-------- DATA SUPPLIED

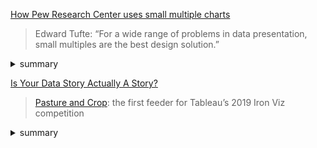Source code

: [How Pew Research Center uses small multiple charts](https://medium.com/pew-research-center-decoded/how-pew-research-center-uses-small-multiple-charts-2531bfc06419)

> Edward Tufte: “For a wide range of problems in data presentation, small multiples are the best design solution.”

<details>
  <summary>summary</summary>
  
#### Small multiples:
A method for displaying several charts, diagrams or pictures
- in a consistent manner
- at a small size
- in a grid layout

#### Why?

1. We want our readers to spend their time and attention absorbing our findings, not deciphering our chart legends.

Small multiples can speed the interpretation of the graphic because there is no legend to decode.

2. Communicating findings is that it allows a designer to neatly arrange a large amount of information in a small space.

In other words, small multiples allow for comparisons. The more information in each panel, and the better organized it is, the more comparisons can be made.

So it is with small multiples: They’re powerful tools for comparison because they put a lot of information side-by-side.

#### How?

1. Titles and labels

Small multiples contain many possible takeaways, and titles clarify for the reader which ones we’re most trying to communicate. Without titles to guide them, readers might still take away something from a particular display, but it might not be something accurate or meaningful.

<img src="https://miro.medium.com/max/2120/1*1KhsCKAfeM84UmX1oRI6LQ.png" width="600px">

2. Common style, scales and references

We typically use the same color, type style and axis ranges — in other words, a template. Ideally, the only thing that should change is the data.

<img src="https://miro.medium.com/max/2800/1*HvoXEtGQuMS0ZVvNayKk0w.png" width="600px">


3. Panel order

an ordered display can make findings more noticeable.

<img src="https://miro.medium.com/max/2800/1*udxuSnTOINOFkT1JMF8gtQ.png" width="600px">

Ordering panels by some value often results in a repeating pattern that changes slightly from panel to panel, almost like an animation. In this way, panel order helps give the reader a narrative to follow — a beginning, middle and end.


4. Scale and pattern


5. Annotation/explanation

<img src="https://miro.medium.com/max/2800/1*tlWZqGSDXryiTnZJaVxzIw.png">

</details>


[Is Your Data Story Actually A Story?](https://medium.com/nightingale/is-your-data-story-actually-a-story-3d1fa52394d9)

>  [Pasture and Crop](https://public.tableau.com/profile/datajackalope#!/vizhome/IronViz_15561510177280/Dashboard12): the first feeder for Tableau’s 2019 Iron Viz competition

<details>
  <summary>summary</summary>

#### Judges’ expectations

For storytelling: presenting the information with coherence and continuity, with clear organization and a concise “so what” message.

#### Self reflection
> There aren’t any well-defined characters.
> There isn’t a plot with impactful events.
> You can carve out a “beginning,” a “middle,” and an “end,” but those would at best be arbitrary divisions based on logic, not a rise to a climax and a fall to a resolution.

“Storytelling” is often used as a blanket statement to describe how well the information is presented in an interpretable presentation with a logical flow.

Visualizations that weave emotional narratives as beautifully as a written short story.

Well-defined characters.

Individuals with discernible personalities and emotions, who experience and react to relatively climactic events.
- [Music memories](https://public.tableau.com/profile/robert.janezic#!/vizhome/MusicMemories/MusicMemories)
- [Last words](https://public.tableau.com/profile/mikevizneros#!/vizhome/lastwords/Story1)
- [Um](https://public.tableau.com/profile/lilach.manheim#!/vizhome/AnUm____Analysis/Um____)

> I spend my time zoomed out to the county level, aggregating hundreds or thousands of people and events into a single data point.
> These “characters” lack names or personalities and, as I’ve described them, autonomy.

#### Data humanism
It’s really hard to tell a powerful story in aggregate when all of the humans and all of their lives and moments and emotions are plotted under a single data point, often represented through a behavioral variable, e.g. “sales”, or “likes”. In aggregate, we lose all the parts and pieces that make characters relatable and memorable.

Today, “story” and “narrative” are used less to describe the craft and more to reference coherent flows placed within the necessary context to deliver meaning.

> I realize that my take here is swimming against larger cultural trends, and perhaps my creative writing background has turned me into too much of a purist.

John Schwabish: 

> Even though we often say we’re telling data stories, with those kinds of charts we are not telling stories, but instead making a point or elucidating an argument.

Cole Nussbaumer:

> A good story grabs your attention and takes you on a journey, evoking an emotional response. In the middle of it, you find yourself not wanting to turn away or put it down.

#### Diluting the power of stories
That power becomes diluted when we call everything a story. A well-organized dashboard that presents information in a logical order is more analogous to a well-written essay than a good film or novel.

Stories have a logic with continuity and coherence, but logic by itself isn’t a story.

> A visualization isn’t more or less powerful, beautiful, or important because it does or doesn’t tell a story.

Therein lies the problem:   
storytelling is talked about as one of the critical things every data visualization should do.   
It’s part of how we evaluate our work, baked into many models for feedback or judging

> We only care if the insights are interesting and presented in a logical flow.

#### Mostly description, exposition, the rest persuation
I would argue that the overwhelming majority of visualizations I see are descriptions or expositions, with the rest mostly falling into the category of persuasions.

</details>
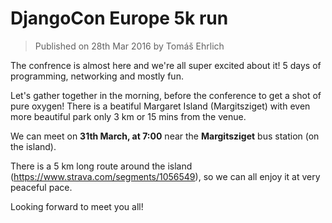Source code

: # DjangoCon Europe 5k run

> Published on 28th Mar 2016 by Tomáš Ehrlich

The confrence is almost here and we're all super excited about it! 
5 days of programming, networking and mostly fun.

Let's gather together in the morning, before the conference to
get a shot of pure oxygen! There is a beatiful Margaret Island 
(Margitsziget) with even more beautiful park only 3 km or 15 mins
from the venue. 

We can meet on **31th March, at 7:00** near the **Margitsziget** 
bus station (on the island).

There is a 5 km long route around the island (https://www.strava.com/segments/1056549),
so we can all enjoy it at very peaceful pace.
 
Looking forward to meet you all!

----------------

■ PROBLEM STATEMENT ■
Show every line of the records above that contains the word "your".

■ RESPONSE AREA ■
[Is Your Data Story Actually A Story?](https://medium.com/nightingale/is-your-data-story-actually-a-story-3d1fa52394d9)
> A good story grabs your attention and takes you on a journey, evoking an emotional response. In the middle of it, you find yourself not wanting to turn away or put it down.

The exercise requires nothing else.